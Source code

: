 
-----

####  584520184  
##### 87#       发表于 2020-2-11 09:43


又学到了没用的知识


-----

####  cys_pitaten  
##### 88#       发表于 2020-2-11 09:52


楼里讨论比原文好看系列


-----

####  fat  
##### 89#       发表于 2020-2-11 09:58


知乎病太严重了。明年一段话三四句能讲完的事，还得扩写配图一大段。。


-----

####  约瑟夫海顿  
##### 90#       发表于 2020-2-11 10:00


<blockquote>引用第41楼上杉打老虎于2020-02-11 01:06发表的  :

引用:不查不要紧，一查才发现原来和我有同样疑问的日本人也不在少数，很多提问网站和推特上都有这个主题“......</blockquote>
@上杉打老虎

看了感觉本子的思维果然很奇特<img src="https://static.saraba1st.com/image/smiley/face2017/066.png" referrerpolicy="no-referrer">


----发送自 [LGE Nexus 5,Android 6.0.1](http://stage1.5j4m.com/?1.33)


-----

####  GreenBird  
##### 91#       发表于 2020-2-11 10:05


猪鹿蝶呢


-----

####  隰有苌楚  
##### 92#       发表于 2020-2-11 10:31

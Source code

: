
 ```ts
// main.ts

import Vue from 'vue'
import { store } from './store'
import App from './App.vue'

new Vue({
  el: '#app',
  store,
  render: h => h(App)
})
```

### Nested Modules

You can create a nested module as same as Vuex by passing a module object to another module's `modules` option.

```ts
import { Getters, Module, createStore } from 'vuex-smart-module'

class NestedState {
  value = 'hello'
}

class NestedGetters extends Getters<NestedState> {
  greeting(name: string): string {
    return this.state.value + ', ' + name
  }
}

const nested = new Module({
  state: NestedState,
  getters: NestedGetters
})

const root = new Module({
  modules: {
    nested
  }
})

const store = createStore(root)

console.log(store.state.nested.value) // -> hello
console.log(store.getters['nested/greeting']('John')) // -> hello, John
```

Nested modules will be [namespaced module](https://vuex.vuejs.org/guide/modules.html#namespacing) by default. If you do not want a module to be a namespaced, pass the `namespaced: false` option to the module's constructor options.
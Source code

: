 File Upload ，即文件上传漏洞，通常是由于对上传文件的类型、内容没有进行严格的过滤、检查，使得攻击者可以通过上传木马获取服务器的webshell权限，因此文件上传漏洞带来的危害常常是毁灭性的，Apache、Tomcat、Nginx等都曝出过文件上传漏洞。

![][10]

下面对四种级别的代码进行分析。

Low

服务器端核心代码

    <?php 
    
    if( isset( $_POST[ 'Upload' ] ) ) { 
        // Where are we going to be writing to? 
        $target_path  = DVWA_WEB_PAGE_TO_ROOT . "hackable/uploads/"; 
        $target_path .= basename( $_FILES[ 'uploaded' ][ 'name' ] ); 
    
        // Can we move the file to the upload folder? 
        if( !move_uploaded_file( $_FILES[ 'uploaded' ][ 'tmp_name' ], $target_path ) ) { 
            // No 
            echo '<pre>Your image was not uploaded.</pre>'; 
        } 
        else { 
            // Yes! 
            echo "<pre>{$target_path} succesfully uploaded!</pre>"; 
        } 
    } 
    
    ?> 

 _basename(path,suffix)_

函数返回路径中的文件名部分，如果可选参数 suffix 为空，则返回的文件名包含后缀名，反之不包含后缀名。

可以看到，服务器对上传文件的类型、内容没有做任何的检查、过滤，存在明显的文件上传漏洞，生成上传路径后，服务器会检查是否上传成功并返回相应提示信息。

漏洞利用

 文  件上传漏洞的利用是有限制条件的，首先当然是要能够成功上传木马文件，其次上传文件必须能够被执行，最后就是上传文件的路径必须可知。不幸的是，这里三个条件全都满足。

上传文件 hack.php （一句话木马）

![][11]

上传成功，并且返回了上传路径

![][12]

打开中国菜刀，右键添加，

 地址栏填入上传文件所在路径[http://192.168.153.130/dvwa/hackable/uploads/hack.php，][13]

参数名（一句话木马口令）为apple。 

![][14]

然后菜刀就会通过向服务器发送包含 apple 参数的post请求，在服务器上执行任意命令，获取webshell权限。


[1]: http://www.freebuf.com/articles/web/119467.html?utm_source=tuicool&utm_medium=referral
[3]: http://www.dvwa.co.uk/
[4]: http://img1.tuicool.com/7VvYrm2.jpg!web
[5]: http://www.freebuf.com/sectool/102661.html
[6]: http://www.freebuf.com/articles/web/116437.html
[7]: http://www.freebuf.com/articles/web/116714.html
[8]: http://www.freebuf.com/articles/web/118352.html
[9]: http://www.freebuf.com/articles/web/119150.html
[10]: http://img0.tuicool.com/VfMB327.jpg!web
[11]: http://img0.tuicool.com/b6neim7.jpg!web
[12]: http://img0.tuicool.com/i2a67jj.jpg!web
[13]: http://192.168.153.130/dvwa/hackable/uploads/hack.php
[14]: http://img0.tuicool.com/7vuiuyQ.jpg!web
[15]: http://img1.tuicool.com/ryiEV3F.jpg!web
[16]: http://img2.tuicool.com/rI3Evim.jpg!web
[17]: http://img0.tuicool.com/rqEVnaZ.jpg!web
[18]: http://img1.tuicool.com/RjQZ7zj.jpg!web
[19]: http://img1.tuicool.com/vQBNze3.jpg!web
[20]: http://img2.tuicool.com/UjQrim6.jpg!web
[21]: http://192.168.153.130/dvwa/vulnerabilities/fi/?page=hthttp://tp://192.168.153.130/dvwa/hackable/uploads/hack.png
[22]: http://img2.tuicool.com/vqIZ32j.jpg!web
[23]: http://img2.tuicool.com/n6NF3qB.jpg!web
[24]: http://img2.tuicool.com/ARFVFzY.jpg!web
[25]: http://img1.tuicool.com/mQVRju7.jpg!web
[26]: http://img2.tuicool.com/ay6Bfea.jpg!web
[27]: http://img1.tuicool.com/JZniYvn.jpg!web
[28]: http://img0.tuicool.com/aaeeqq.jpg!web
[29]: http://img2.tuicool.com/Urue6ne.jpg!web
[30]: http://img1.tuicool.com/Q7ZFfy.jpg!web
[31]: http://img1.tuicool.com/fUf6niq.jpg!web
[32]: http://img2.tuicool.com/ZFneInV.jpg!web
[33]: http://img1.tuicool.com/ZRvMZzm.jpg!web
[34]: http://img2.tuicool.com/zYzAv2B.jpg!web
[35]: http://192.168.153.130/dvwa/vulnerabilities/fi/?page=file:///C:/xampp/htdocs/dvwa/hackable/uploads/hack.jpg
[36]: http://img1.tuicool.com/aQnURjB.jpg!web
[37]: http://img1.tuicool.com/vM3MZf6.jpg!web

+++++

Problem to work on :: Return exactly the leading lines of the listing, stopping after the line in which "You can create" occurs.

Finished exercise ::
Source code

: 
-----

####  584520184  
##### 87#       发表于 2020-2-11 09:43


又学到了没用的知识


-----

####  cys_pitaten  
##### 88#       发表于 2020-2-11 09:52


楼里讨论比原文好看系列


-----

####  fat  
##### 89#       发表于 2020-2-11 09:58


知乎病太严重了。明年一段话三四句能讲完的事，还得扩写配图一大段。。


-----

####  约瑟夫海顿  
##### 90#       发表于 2020-2-11 10:00


<blockquote>引用第41楼上杉打老虎于2020-02-11 01:06发表的  :

引用:不查不要紧，一查才发现原来和我有同样疑问的日本人也不在少数，很多提问网站和推特上都有这个主题“......</blockquote>
@上杉打老虎

看了感觉本子的思维果然很奇特<img src="https://static.saraba1st.com/image/smiley/face2017/066.png" referrerpolicy="no-referrer">


----发送自 [LGE Nexus 5,Android 6.0.1](http://stage1.5j4m.com/?1.33)


-----

####  GreenBird  
##### 91#       发表于 2020-2-11 10:05


猪鹿蝶呢


-----

####  隰有苌楚  
##### 92#       发表于 2020-2-11 10:31

Source code

:
 ```ts
// main.ts

import Vue from 'vue'
import { store } from './store'
import App from './App.vue'

new Vue({
  el: '#app',
  store,
  render: h => h(App)
})
```

### Nested Modules

You can create a nested module as same as Vuex by passing a module object to another module's `modules` option.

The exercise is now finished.